Segment Start: Data
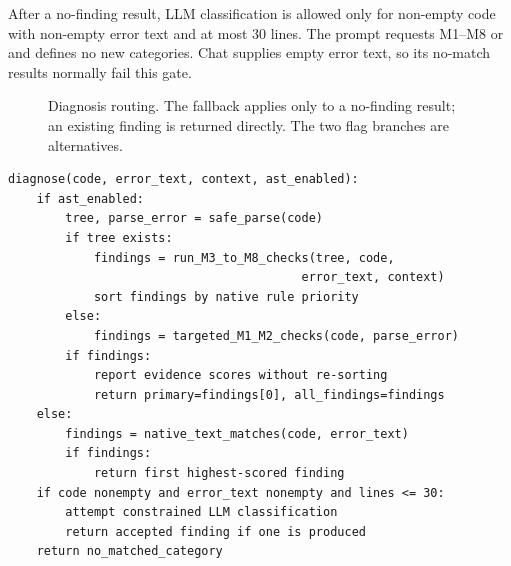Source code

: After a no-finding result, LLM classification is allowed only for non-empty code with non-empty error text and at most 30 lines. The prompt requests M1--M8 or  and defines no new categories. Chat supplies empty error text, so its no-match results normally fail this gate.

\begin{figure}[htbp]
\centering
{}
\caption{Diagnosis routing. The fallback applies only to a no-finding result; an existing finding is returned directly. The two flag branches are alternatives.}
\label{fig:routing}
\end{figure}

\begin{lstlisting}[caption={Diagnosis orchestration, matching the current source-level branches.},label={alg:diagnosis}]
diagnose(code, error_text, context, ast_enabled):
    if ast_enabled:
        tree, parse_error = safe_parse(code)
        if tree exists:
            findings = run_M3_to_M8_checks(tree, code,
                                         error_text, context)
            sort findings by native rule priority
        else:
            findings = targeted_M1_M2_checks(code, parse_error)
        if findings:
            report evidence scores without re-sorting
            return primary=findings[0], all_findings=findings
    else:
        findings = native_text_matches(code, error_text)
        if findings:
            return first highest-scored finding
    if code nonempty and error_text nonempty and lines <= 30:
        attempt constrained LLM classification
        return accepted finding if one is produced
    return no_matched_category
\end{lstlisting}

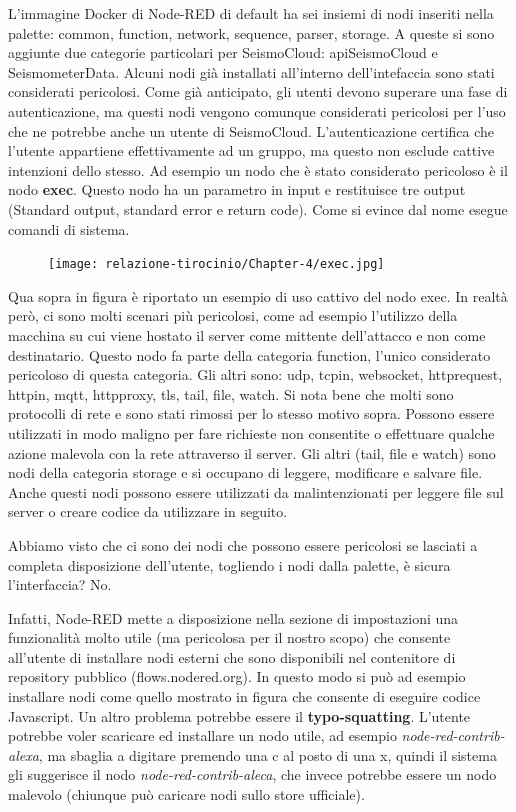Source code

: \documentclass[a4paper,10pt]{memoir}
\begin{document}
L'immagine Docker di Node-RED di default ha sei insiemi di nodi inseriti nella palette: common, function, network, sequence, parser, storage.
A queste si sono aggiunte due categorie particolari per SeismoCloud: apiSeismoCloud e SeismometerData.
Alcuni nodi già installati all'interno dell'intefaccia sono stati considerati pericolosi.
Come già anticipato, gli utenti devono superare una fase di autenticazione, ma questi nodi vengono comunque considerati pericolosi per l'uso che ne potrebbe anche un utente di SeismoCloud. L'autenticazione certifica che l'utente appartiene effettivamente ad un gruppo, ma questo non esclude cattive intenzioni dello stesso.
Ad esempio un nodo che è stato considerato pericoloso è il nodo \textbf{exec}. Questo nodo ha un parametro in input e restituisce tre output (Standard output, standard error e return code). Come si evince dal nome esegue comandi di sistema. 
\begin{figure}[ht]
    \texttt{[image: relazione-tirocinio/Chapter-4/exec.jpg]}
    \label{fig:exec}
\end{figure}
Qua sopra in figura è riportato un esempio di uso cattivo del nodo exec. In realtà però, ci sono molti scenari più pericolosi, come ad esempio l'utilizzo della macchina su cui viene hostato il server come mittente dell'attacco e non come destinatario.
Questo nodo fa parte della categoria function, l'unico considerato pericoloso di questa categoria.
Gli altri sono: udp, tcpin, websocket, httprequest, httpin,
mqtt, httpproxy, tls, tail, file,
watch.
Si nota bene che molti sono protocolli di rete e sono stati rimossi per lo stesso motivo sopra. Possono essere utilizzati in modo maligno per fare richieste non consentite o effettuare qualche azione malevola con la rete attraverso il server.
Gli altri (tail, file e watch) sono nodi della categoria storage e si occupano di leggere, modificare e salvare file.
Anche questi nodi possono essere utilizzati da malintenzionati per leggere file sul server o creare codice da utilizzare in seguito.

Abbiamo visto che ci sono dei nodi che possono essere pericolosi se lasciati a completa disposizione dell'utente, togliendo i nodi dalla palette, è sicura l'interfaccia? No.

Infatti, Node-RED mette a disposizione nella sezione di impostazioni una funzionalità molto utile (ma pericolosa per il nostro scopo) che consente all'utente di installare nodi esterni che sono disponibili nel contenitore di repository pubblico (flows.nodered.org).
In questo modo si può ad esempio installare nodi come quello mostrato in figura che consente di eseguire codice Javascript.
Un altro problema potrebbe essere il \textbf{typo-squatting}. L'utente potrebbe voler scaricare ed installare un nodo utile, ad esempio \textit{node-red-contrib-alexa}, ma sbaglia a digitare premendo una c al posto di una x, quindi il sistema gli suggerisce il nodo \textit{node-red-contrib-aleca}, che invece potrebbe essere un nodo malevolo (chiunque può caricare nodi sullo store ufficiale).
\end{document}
Segment End: Data
## Description of the task
Excluding images, return all of the records above word for word.

## Output of the exercise
Source code

: After a no-finding result, LLM classification is allowed only for non-empty code with non-empty error text and at most 30 lines. The prompt requests M1--M8 or  and defines no new categories. Chat supplies empty error text, so its no-match results normally fail this gate.

\begin{figure}[htbp]
\centering
{}
\caption{Diagnosis routing. The fallback applies only to a no-finding result; an existing finding is returned directly. The two flag branches are alternatives.}
\label{fig:routing}
\end{figure}

\begin{lstlisting}[caption={Diagnosis orchestration, matching the current source-level branches.},label={alg:diagnosis}]
diagnose(code, error_text, context, ast_enabled):
    if ast_enabled:
        tree, parse_error = safe_parse(code)
        if tree exists:
            findings = run_M3_to_M8_checks(tree, code,
                                         error_text, context)
            sort findings by native rule priority
        else:
            findings = targeted_M1_M2_checks(code, parse_error)
        if findings:
            report evidence scores without re-sorting
            return primary=findings[0], all_findings=findings
    else:
        findings = native_text_matches(code, error_text)
        if findings:
            return first highest-scored finding
    if code nonempty and error_text nonempty and lines <= 30:
        attempt constrained LLM classification
        return accepted finding if one is produced
    return no_matched_category
\end{lstlisting}

Source code

: \documentclass[a4paper,10pt]{memoir}
\begin{document}
L'immagine Docker di Node-RED di default ha sei insiemi di nodi inseriti nella palette: common, function, network, sequence, parser, storage.
A queste si sono aggiunte due categorie particolari per SeismoCloud: apiSeismoCloud e SeismometerData.
Alcuni nodi già installati all'interno dell'intefaccia sono stati considerati pericolosi.
Come già anticipato, gli utenti devono superare una fase di autenticazione, ma questi nodi vengono comunque considerati pericolosi per l'uso che ne potrebbe anche un utente di SeismoCloud. L'autenticazione certifica che l'utente appartiene effettivamente ad un gruppo, ma questo non esclude cattive intenzioni dello stesso.
Ad esempio un nodo che è stato considerato pericoloso è il nodo \textbf{exec}. Questo nodo ha un parametro in input e restituisce tre output (Standard output, standard error e return code). Come si evince dal nome esegue comandi di sistema. 
\begin{figure}[ht]
    \texttt{[image: relazione-tirocinio/Chapter-4/exec.jpg]}
    \label{fig:exec}
\end{figure}
Qua sopra in figura è riportato un esempio di uso cattivo del nodo exec. In realtà però, ci sono molti scenari più pericolosi, come ad esempio l'utilizzo della macchina su cui viene hostato il server come mittente dell'attacco e non come destinatario.
Questo nodo fa parte della categoria function, l'unico considerato pericoloso di questa categoria.
Gli altri sono: udp, tcpin, websocket, httprequest, httpin,
mqtt, httpproxy, tls, tail, file,
watch.
Si nota bene che molti sono protocolli di rete e sono stati rimossi per lo stesso motivo sopra. Possono essere utilizzati in modo maligno per fare richieste non consentite o effettuare qualche azione malevola con la rete attraverso il server.
Gli altri (tail, file e watch) sono nodi della categoria storage e si occupano di leggere, modificare e salvare file.
Anche questi nodi possono essere utilizzati da malintenzionati per leggere file sul server o creare codice da utilizzare in seguito.

Abbiamo visto che ci sono dei nodi che possono essere pericolosi se lasciati a completa disposizione dell'utente, togliendo i nodi dalla palette, è sicura l'interfaccia? No.

Infatti, Node-RED mette a disposizione nella sezione di impostazioni una funzionalità molto utile (ma pericolosa per il nostro scopo) che consente all'utente di installare nodi esterni che sono disponibili nel contenitore di repository pubblico (flows.nodered.org).
In questo modo si può ad esempio installare nodi come quello mostrato in figura che consente di eseguire codice Javascript.
Un altro problema potrebbe essere il \textbf{typo-squatting}. L'utente potrebbe voler scaricare ed installare un nodo utile, ad esempio \textit{node-red-contrib-alexa}, ma sbaglia a digitare premendo una c al posto di una x, quindi il sistema gli suggerisce il nodo \textit{node-red-contrib-aleca}, che invece potrebbe essere un nodo malevolo (chiunque può caricare nodi sullo store ufficiale).
\end{document}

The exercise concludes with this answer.